Springfield Township fire chief Larry Huffman, who announced his retirement at Monday night's trustees meeting, joined the department when he was 17 years old and a high school junior.
That was 40 years ago, and Mr. Huffman, who has been at almost every major fire in the township during that time, said he's ready to retire.
“My goal in life was to marry young, grow up with my children, and retire at age 57,” he said.
When he was 17, Mr. Huffman's best friend had a father who was an assistant fire chief. The father wanted his son to join the fire department under a measure that hasn't been in place since the early 1960s that accepted 17 year olds. The son wanted to learn the ropes with a friend.
But Mr. Huffman said he would have joined even if he hadn't had that connection.
“I enjoy helping people and that was one way I knew I could possible help,” he said.
He was a volunteer on the department for 16 years while he finished high school and was employed as a millwright at Johns Manville. His first paid position with the department began in June, 1976 when he became fire chief, supervising 30 to 40 people.
Now he supervises 84 people, all of whom are paid, and has a salary of $80,084. He won't actually retire until he's 58. He officially retires June 1, but will leave Feb. 5, using vacation time from then through May 31.
After 40 years, Mr. Huffman has responded to thousands of fire and rescue calls.
The two biggest fires in his memory are the Windjammer Apartment fire in February, 1979 and the July, 1987 blaze at Glengarry Country Club.
The Windjammer fire, which destroyed a 47-unit complex at 6535 Dorr St., just west of the I-475 expressway, had damage estimates at $1 million.
Mr. Huffman had been chief for three years when the afternoon fire erupted.
Firefighters chopped through two feet of ice in the pond and tow cars for the fight.

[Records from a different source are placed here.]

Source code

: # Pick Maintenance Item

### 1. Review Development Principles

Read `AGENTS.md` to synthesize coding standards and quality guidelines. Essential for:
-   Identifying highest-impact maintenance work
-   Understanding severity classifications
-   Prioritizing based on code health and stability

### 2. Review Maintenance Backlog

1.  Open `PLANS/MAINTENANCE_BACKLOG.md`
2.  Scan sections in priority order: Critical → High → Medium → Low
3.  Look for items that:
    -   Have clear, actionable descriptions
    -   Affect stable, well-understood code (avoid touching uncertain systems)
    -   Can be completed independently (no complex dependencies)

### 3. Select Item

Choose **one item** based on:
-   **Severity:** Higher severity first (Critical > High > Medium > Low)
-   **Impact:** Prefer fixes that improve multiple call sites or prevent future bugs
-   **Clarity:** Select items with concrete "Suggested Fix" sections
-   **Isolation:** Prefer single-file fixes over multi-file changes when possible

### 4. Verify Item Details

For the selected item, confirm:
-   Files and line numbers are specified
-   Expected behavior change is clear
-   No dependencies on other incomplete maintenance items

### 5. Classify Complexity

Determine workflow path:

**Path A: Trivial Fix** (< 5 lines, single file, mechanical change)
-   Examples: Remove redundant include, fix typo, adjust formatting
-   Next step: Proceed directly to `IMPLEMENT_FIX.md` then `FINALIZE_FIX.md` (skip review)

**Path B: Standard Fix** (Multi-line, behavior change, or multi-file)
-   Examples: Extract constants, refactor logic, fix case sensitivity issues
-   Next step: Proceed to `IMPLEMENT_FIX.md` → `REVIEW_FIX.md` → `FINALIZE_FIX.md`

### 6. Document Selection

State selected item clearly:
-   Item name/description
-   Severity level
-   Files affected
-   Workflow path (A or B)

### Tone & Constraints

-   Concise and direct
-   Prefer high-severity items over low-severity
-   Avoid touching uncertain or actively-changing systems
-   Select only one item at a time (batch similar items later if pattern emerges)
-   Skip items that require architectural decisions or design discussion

“It was cluster from the word go,” Mr. Huffman said. “My people worked diligently on getting the fire out. It was a long tough fire.”

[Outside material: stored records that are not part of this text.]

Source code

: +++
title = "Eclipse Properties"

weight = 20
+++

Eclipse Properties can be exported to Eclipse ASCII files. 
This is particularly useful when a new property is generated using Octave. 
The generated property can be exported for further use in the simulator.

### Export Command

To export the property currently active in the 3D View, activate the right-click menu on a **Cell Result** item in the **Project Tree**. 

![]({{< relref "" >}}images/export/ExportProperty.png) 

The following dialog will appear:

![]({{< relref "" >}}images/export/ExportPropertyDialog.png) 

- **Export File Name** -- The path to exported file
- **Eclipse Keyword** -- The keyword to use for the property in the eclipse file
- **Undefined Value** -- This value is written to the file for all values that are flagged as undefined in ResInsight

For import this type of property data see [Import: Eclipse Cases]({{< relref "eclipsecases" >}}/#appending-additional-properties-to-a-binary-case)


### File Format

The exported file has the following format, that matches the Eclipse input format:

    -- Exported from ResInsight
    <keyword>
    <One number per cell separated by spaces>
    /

Nearly 10 years later, parking and water woes raised their heads again with a fire at the country club on Hill Avenue. Firefighters spent nearly 41 hours on the scene and three were injured. The $1.4 million fire destroyed the ballroom, dining area, kitchen, bar, locker rooms, and the club house lobby.
``We had to shuttle water from hydrants and drafted from a pond,” Mr. Huffman said. “I think that was the main source[of water] was the pond.''
Three men were sentenced on arson-related charges.
Times have changed, he said.
“There not as many major fires any longer,” he said. “We have a good fire prevention program out there. We have ample water supply which makes it a lot better,” he said.
Firefighters have a good response time and residents are taking precautions, he said.
Ray Feeney, who has been an assistant chief, becomes chief Jan. 1.